They ended up dropping it a little, the buyer got his slight mark down, and I got the agreed payout. 
Remember that the broker really likes (!) showing a clean boat. Way too many owners bring in a mediocre boat loaded with moldy life jackets and every kind of detritus crammed into every locker and niche.

Consider this when shopping... and when listing.... And remember that a GOOD broker will earn every nickel of his/her commission.


----------



## Aswayze (Apr 5, 2015)

Buyer? Seller? The broker is only working for one person and that is the broker. He or she is just one more person with his hands in the cookie jar. If I am the seller he or she is taking my cookies, if I am the buyer there is no getting around the fact that I am having to show up at the table with more cookies than I did before.

I LIKE THE COOKIES!










I am willing to do my own leg work to avoid the extra layer of BS that dealing with a broker comes with. If I go see a boat that is listed with a broker, I have to talk to the broker and not the owner and guess who has the answers to 100% of the questions I am going to ask? Let me give you a hint, it's not the broker... Guess who is more likely to have a BS reason to no show when I travel somewhere? Is it the guy with 100% money on the line or the guy with 10%?

20 years ago a sales dock with lots of traffic probably meant a lot, now I dare you to find me a sales dock that can match a Craigslist or Kijiji posting for traffic. I am not even in the market for a boat but I know where every one of the boats I am interested in is and how much the owners want for them. I check at least once a week, I am sure many others do the same. Whats at the local sales dock? No idea, don't care.

Also worth pointing out that most all of us have friends and our friends tend to know is pretty well too. If I know a friend is looking for something in particular, I tend to forward anything interesting I find in my rummaging along to them. In fact, I suggested a boat to Arcb just like many others did. Our friends know us, they can make useful suggestions and will almost always provide better results than brokers and even when they don't at least they don't want 10% of your money.

Similarly, I do not buy new cars for much the same reason. If I could hop on Amazon and click "Add to Cart" for the car or truck I wanted I would but dealing with car dealers is nothing but I giant waste of time and in several trips to buy a car, I have literally walked off every time. I do not need a salesman, I do not need a sales manager, I do not need a finance manager, blah blah blah, I need a cashier and someone to make sure there is toilet paper in the bathroom.


----------



## Arcb (Aug 13, 2016)

I just conducted a small experiment for my home province, Ontario. I did a search for all sailboats for sale in Ontario on YW, which should account for all or most brokerage boats. The search got 547 hits.
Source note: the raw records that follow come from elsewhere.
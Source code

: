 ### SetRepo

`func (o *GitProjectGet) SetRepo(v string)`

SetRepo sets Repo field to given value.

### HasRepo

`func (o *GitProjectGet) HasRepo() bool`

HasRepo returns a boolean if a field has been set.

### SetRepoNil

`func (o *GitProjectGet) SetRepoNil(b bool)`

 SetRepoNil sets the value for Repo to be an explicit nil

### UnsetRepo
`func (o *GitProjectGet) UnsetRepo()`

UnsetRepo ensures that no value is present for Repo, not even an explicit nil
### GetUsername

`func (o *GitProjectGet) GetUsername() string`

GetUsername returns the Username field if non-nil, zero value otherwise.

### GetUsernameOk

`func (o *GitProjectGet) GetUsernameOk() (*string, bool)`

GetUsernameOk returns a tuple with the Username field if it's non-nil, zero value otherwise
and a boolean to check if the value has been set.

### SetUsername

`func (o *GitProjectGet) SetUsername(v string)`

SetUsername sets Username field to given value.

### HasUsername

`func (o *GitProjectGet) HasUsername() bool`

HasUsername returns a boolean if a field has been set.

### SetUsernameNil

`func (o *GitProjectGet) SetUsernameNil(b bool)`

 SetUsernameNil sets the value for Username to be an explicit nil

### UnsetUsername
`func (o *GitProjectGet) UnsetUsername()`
I then searched all sailboats on one of the many non-brokerage, private sale sights, Kijiji, and got 857 hits. So while it may be true a good broker in many cases may work hard for their money, I don't think it changes the fact, that lots of boats, especially used boats are not listed by brokers.

(Sail) Boats For Sale Ontario ON Canada

Buy or Sell Used or New Sailboat in Ontario | Boats for Sale | Kijiji Classifieds - Page 5


----------



## MikeOReilly (Apr 12, 2010)

Arcb said:


> I just conducted a small experiment for my home province, Ontario. I did a search for all sailboats for sale in Ontario on YW, which should account for all or most brokerage boats. The search got 547 hits.
> 
> I then searched all sailboats on one of the many non-brokerage, private sale sights, Kijiji, and got 857 hits. So while it may be true a good broker in many cases may work hard for their money, I don't think it changes the fact, that lots of boats, especially used boats are not listed by brokers.


Good data! I bet that more lower-end boats get sold through the non-broker (Kijiji, etc.) markets while the higher end gets the broker treatment (YW).

In my financial range (under $60K) I would much rather deal directly with the owner than with a broker. While buying our last boat I found that brokers, in general, were mostly uninformed regarding their listed boats, and most were not all that interested in doing much work. However, there were also outstanding examples of the opposite, including the selling broker who managed our final deal.


----------



## cdy (Nov 10, 2013)

Interesting discussions - in my area - Florida - still a huge buyers market - especially for older boats. Ones with good pedigree and ready to go do sell and sometimes for a decent amount - but lots of older boats , that have not been kept up well - they litter CL , there are good ones out there but takes some searching. Older boats in the 25- 30 ft range are the toughest to sell - a little small for cruising but still need to be kept in a slip - slips in Florida - especially along the coast - expensive and not a lot of vacancies, the hurricanes and condo development took their toll -

Young people owning a boat - I am father to 2 and step father to 3 more from 24 to 17. All are too busy to think about owning a boat until their 30's - one is in China teaching english, another in Nuke school for the Navy , the 2 girls at home are attending schools and working part time. All like to sail, and if they had the money would enjoy a charter sailing vacation - but no interests in owning - but I don't think their generation is into big houses ( or big boats) as status symbols - they would rather be in a cool location, UBER their car needs and have various adventurous vacations.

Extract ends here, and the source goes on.